### Task description
The lines below starting at the line containing "Provides the primary" and ending at the line containing "evidence digests and" are to be repeated exactly, with both ends kept and nothing else added.

### Input data
•••

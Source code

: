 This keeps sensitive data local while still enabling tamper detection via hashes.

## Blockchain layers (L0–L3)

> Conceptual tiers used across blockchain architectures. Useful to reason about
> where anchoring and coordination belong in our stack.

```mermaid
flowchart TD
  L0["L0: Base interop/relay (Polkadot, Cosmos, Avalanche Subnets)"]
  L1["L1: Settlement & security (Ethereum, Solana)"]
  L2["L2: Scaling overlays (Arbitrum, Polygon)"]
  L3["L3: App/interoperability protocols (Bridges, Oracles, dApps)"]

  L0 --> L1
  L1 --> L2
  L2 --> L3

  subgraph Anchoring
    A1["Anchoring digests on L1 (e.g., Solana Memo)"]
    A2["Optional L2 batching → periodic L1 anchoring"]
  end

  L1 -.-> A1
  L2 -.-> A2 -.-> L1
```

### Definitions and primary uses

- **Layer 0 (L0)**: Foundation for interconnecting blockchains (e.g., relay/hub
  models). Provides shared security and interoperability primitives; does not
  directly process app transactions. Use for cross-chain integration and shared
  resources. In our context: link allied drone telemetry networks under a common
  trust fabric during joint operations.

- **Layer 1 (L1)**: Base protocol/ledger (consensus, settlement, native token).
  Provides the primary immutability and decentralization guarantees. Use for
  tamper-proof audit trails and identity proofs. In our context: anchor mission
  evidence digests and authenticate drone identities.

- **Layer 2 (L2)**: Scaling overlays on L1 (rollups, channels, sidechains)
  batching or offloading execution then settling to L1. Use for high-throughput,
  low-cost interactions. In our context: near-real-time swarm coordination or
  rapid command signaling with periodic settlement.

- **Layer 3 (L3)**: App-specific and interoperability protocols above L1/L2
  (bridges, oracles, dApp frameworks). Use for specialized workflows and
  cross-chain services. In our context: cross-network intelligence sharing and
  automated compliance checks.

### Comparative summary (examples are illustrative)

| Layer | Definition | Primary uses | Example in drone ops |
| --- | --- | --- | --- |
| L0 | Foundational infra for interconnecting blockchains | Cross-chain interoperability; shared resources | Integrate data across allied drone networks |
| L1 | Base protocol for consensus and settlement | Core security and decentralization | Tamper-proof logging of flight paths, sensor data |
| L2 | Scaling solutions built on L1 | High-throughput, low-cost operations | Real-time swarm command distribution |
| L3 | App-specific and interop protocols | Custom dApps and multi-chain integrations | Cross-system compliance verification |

•••

### Task response
  Provides the primary immutability and decentralization guarantees. Use for
  tamper-proof audit trails and identity proofs. In our context: anchor mission
  evidence digests and authenticate drone identities.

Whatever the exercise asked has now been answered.